A: because the definition of span is the number of bytes that need to be "spanned" under a certain dimension in order to get the next element. Each float64 element is 8 bytes.

So each element of the fourth dimension (axis 3) is adjacent, so the span is 8, that is, strip (3) = 8. and so on:

The span of the third dimension (axis 2) is strip (2) = shape (3) strip (3) = 38 = 24.

The span of the second dimension (axis 1) is strip (1) = shape (2) strip (2) = 224 = 48.

The span of the first dimension (axis 0) is strip (0) = shape (1) strip (1) = 248 = 96.

1.3 array storage

I know that the "save" and "load" of arrays are simple, but they are very important. Suppose you have trained a deep neural network, which is represented by numerous parameters. For example, the weights are all numpy arrays. It is very important to save them in. npy format or. csv format so that they can be reused for the next training

The. npy format of numpy itself

With np.save Function to save the numpy array in. npy format, as follows:

#coding=utf-8
import numpy as np
arr_disk = np.arange(10)
np.save("arr_disk", arr_disk)
arr_disk
array([0, 1, 2, 3, 4, 5, 6, 7, 8, 9])
np.load("arr_disk.npy")
array([0, 1, 2, 3, 4, 5, 6, 7, 8, 9])

Text. txt format

With np.savetxt Function to save the numpy array in. txt format, as follows:

arr_text = np.array([[1., 2., 3.], [4., 5., 6.]])
np.savetxt("arr_from_text.txt", arr_text)
np.loadtxt("arr_from_text.txt")
array([[1., 2., 3.],
       [4., 5., 6.]])

Text. csv format

Let's say we're already in arr_ from_ The csv file of csv contains [[1,2,3], [4,5,6]]. The elements of each line are separated by a semicolon; as shown below:

np.genfromtxt("arr_from_csv.csv", delimiter=";")

#coding=utf-8
import csv
#Open a csv file in read mode
csvfile = open('I://arr_from_csv.csv','r')
#Define a variable to read
readCSV = csv.reader(csvfile)
print(readCSV)
<_csv.reader object at 0x000000000F26FDB0>

1.3 array getting

Getting arrays is done by indexing and slicing,

  • An index is an element that gets a specific location

  • A slice is an element that gets a specific location

Indexing and slicing as like as two peas.

  • The index method is arr[index]
  • The slicing method is arr [start: Stop: step]

Therefore, slicing operations can be implemented by index operations (one can always be pieced together into one segment), but it is unnecessary.

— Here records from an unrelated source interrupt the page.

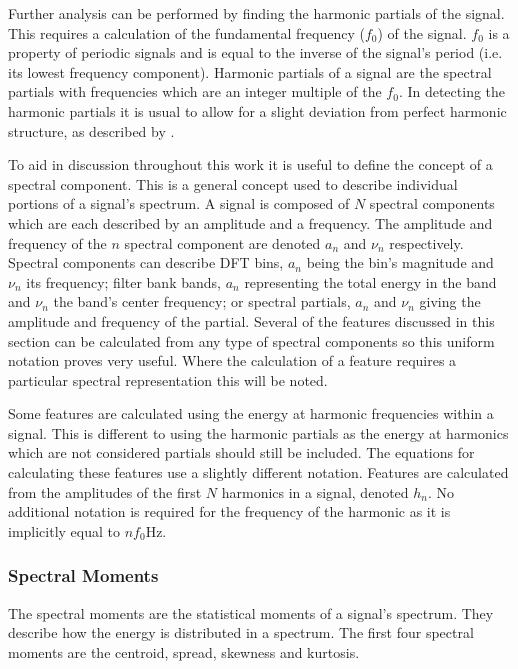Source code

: 		Further analysis can be performed by finding the harmonic partials of the signal. This requires a
		calculation of the fundamental frequency ($f_{0}$) of the signal. $f_{0}$ is a property of periodic signals
		and is equal to the inverse of the signal's period (i.e. its lowest frequency component). Harmonic partials
		of a signal are the spectral partials with frequencies which are an integer multiple of the $f_{0}$. In
		detecting the harmonic partials it is usual to allow for a slight deviation from perfect harmonic
		structure, as described by \citet{peeters2011the}.

		To aid in discussion throughout this work it is useful to define the concept of a spectral component. This
		is a general concept used to describe individual portions of a signal's spectrum. A signal is composed of
		$N$ spectral components which are each described by an amplitude and a frequency. The amplitude and
		frequency of the $n$ spectral component are denoted $a_{n}$ and $\nu_{n}$ respectively. Spectral
		components can describe DFT bins, $a_{n}$ being the bin's magnitude and $\nu_{n}$ its frequency; filter
		bank bands, $a_{n}$ representing the total energy in the band and $\nu_{n}$ the band's center frequency; or
		spectral partials, $a_{n}$ and $\nu_{n}$ giving the amplitude and frequency of the partial. Several of the
		features discussed in this section can be calculated from any type of spectral components so this uniform
		notation proves very useful. Where the calculation of a feature requires a particular spectral
		representation this will be noted.

		Some features are calculated using the energy at harmonic frequencies within a signal. This is different to
		using the harmonic partials as the energy at harmonics which are not considered partials should still be
		included. The equations for calculating these features use a slightly different notation. Features are
		calculated from the amplitudes of the first $N$ harmonics in a signal, denoted $h_{n}$. No additional
		notation is required for the frequency of the harmonic as it is implicitly equal to $nf_{0}$Hz.

		\subsubsection*{Spectral Moments}
			The spectral moments are the statistical moments of a signal's spectrum. They describe how the
			energy is distributed in a spectrum. The first four spectral moments are the centroid, spread,
			skewness and kurtosis.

There are three types of index array: normal index, Boolean index and fancy index.

Regular index

  • The index results in a copy of the original array. Modifying the contents of the index will not change the original array

  • Slicing results in a view of the original array. Modifying the contents of the slicing will change the original array

Indexes

# One dimensional array index
arr = np.arange(10)
arr
array([0, 1, 2, 3, 4, 5, 6, 7, 8, 9])
#Index the fourth element with arr[3] (remember that Python records the location from 0)
arr[3]
3
# Assign it to variable a, and re assign 100 to a, but the value of the seventh element of the array arr is still 6, not 100.
a = arr[3]
a = 100
arr
array([0, 1, 2, 3, 4, 5, 6, 7, 8, 9])
# Slice elements 6 to 8 with arr[5:8] (remember that Python slices do not include the header and the tail)
arr[5:8]
array([5, 6, 7])
#Assign it to variable b, and re assign 18 to the second element of b, and then see that the value of the seventh element of array arr has become 18.
b = arr[5:8]
b[1] = 18
arr
array([ 0,  1,  2,  3,  4,  5, 18,  7,  8,  9])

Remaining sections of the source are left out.